╔══

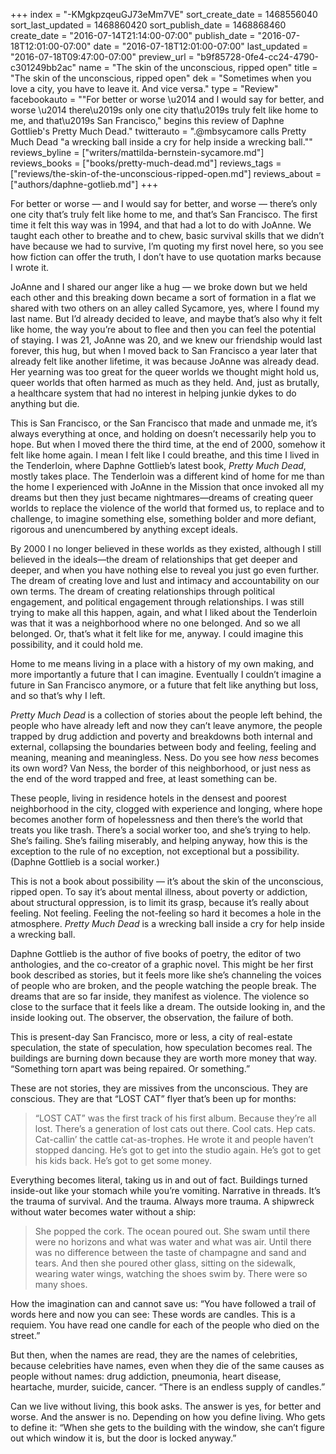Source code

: +++
index = "-KMgkpzqeuGJ73eMm7VE"
sort_create_date = 1468556040
sort_last_updated = 1468860420
sort_publish_date = 1468868460
create_date = "2016-07-14T21:14:00-07:00"
publish_date = "2016-07-18T12:01:00-07:00"
date = "2016-07-18T12:01:00-07:00"
last_updated = "2016-07-18T09:47:00-07:00"
preview_url = "b9f85728-0fe4-cc24-4790-c301249bb2ac"
name = "The skin of the unconscious, ripped open"
title = "The skin of the unconscious, ripped open"
dek = "Sometimes when you love a city, you have to leave it. And vice versa."
type = "Review"
facebookauto = "\"For better or worse \u2014 and I would say for better, and worse \u2014 there\u2019s only one city that\u2019s truly felt like home to me, and that\u2019s San Francisco,\" begins this review of Daphne Gottlieb's Pretty Much Dead."
twitterauto = ".@mbsycamore calls Pretty Much Dead \"a wrecking ball inside a cry for help inside a wrecking ball.\""
reviews_byline = ["writers/mattilda-bernstein-sycamore.md"]
reviews_books = ["books/pretty-much-dead.md"]
reviews_tags = ["reviews/the-skin-of-the-unconscious-ripped-open.md"]
reviews_about = ["authors/daphne-gotlieb.md"]
+++

For better or worse — and I would say for better, and worse — there’s only one city that’s truly felt like home to me, and that’s San Francisco. The first time it felt this way was in 1994, and that had a lot to do with JoAnne. We taught each other to breathe and to chew, basic survival skills that we didn’t have because we had to survive, I’m quoting my first novel here, so you see how fiction can offer the truth, I don’t have to use quotation marks because I wrote it. 

JoAnne and I shared our anger like a hug — we broke down but we held each other and this breaking down became a sort of formation in a flat we shared with two others on an alley called Sycamore, yes, where I found my last name.  But I’d already decided to leave, and maybe that’s also why it felt like home, the way you’re about to flee and then you can feel the potential of staying. I was 21, JoAnne was 20, and we knew our friendship would last forever, this hug, but when I moved back to San Francisco a year later that already felt like another lifetime, it was because JoAnne was already dead. Her yearning was too great for the queer worlds we thought might hold us, queer worlds that often harmed as much as they held. And, just as brutally, a healthcare system that had no interest in helping junkie dykes to do anything but die.

This is San Francisco, or the San Francisco that made and unmade me, it’s always everything at once, and holding on doesn’t necessarily help you to hope. But when I moved there the third time, at the end of 2000, somehow it felt like home again. I mean I felt like I could breathe, and this time I lived in the Tenderloin, where Daphne Gottlieb’s latest book, *Pretty Much Dead*, mostly takes place. The Tenderloin was a different kind of home for me than the home I experienced with JoAnne in the Mission that once invoked all my dreams but then they just became nightmares—dreams of creating queer worlds to replace the violence of the world that formed us, to replace and to challenge, to imagine something else, something bolder and more defiant, rigorous and unencumbered by anything except ideals.

By 2000 I no longer believed in these worlds as they existed, although I still believed in the ideals—the dream of relationships that get deeper and deeper, and when you have nothing else to reveal you just go even further.  The dream of creating love and lust and intimacy and accountability on our own terms. The dream of creating relationships through political engagement, and political engagement through relationships. I was still trying to make all this happen, again, and what I liked about the Tenderloin was that it was a neighborhood where no one belonged. And so we all belonged. Or, that’s what it felt like for me, anyway. I could imagine this possibility, and it could hold me.

Home to me means living in a place with a history of my own making, and more importantly a future that I can imagine. Eventually I couldn’t imagine a future in San Francisco anymore, or a future that felt like anything but loss, and so that’s why I left. 

*Pretty Much Dead* is a collection of stories about the people left behind, the people who have already left and now they can’t leave anymore, the people trapped by drug addiction and poverty and breakdowns both internal and external, collapsing the boundaries between body and feeling, feeling and meaning, meaning and meaningless. Ness. Do you see how *ness* becomes its own word? Van Ness, the border of this neighborhood, or just ness as the end of the word trapped and free, at least something can be.

These people, living in residence hotels in the densest and poorest neighborhood in the city, clogged with experience and longing, where hope becomes another form of hopelessness and then there’s the world that treats you like trash. There’s a social worker too, and she’s trying to help. She’s failing. She’s failing miserably, and helping anyway, how this is the exception to the rule of no exception, not exceptional but a possibility. (Daphne Gottlieb is a social worker.)

This is not a book about possibility — it’s about the skin of the unconscious, ripped open. To say it’s about mental illness, about poverty or addiction, about structural oppression, is to limit its grasp, because it’s really about feeling. Not feeling. Feeling the not-feeling so hard it becomes a hole in the atmosphere. *Pretty Much Dead* is a wrecking ball inside a cry for help inside a wrecking ball.

Daphne Gottlieb is the author of five books of poetry, the editor of two anthologies, and the co-creator of a graphic novel. This might be her first book described as stories, but it feels more like she’s channeling the voices of people who are broken, and the people watching the people break. The dreams that are so far inside, they manifest as violence. The violence so close to the surface that it feels like a dream. The outside looking in, and the inside looking out. The observer, the observation, the failure of both.

This is present-day San Francisco, more or less, a city of real-estate speculation, the state of speculation, how speculation becomes real. The buildings are burning down because they are worth more money that way. “Something torn apart was being repaired. Or something.”

These are not stories, they are missives from the unconscious. They are conscious. They are that “LOST CAT” flyer that’s been up for months:

<blockquote>“LOST CAT” was the first track of his first album. Because 
they’re all lost. There’s a generation of lost cats out there. 
Cool cats. Hep cats. Cat-callin’ the cattle cat-as-trophes. 
He wrote it and people haven’t stopped dancing. He’s got to 
get into the studio again. He’s got to get his kids back. He’s 
got to get some money.</blockquote>

Everything becomes literal, taking us in and out of fact. Buildings turned inside-out like your stomach while you’re vomiting. Narrative in threads. It’s the trauma of survival. And the trauma. Always more trauma. A shipwreck without water becomes water without a ship:

<blockquote>She popped the cork. The ocean poured out. She swam until
there were no horizons and what was water and what was air. 
Until there was no difference between the taste of champagne 
and sand and tears. And then she poured other glass, sitting 
on the sidewalk, wearing water wings, watching the shoes swim 
by. There were so many shoes.</blockquote>

How the imagination can and cannot save us: “You have followed a trail of words here and now you can see: These words are candles. This is a requiem. You have read one candle for each of the people who died on the street.”

But then, when the names are read, they are the names of celebrities, because celebrities have names, even when they die of the same causes as people without names: drug addiction, pneumonia, heart disease, heartache, murder, suicide, cancer. “There is an endless supply of candles.” 

Can we live without living, this book asks. The answer is yes, for better and worse. And the answer is no. Depending on how you define living. Who gets to define it: “When she gets to the building with the window, she can’t figure out which window it is, but the door is locked anyway.”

╚══

Write out exactly the lines above between the line with "How the imagination" and the line with "But then, when", inclusive, and nothing beyond them.

How the imagination can and cannot save us: “You have followed a trail of words here and now you can see: These words are candles. This is a requiem. You have read one candle for each of the people who died on the street.”

But then, when the names are read, they are the names of celebrities, because celebrities have names, even when they die of the same causes as people without names: drug addiction, pneumonia, heart disease, heartache, murder, suicide, cancer. “There is an endless supply of candles.” 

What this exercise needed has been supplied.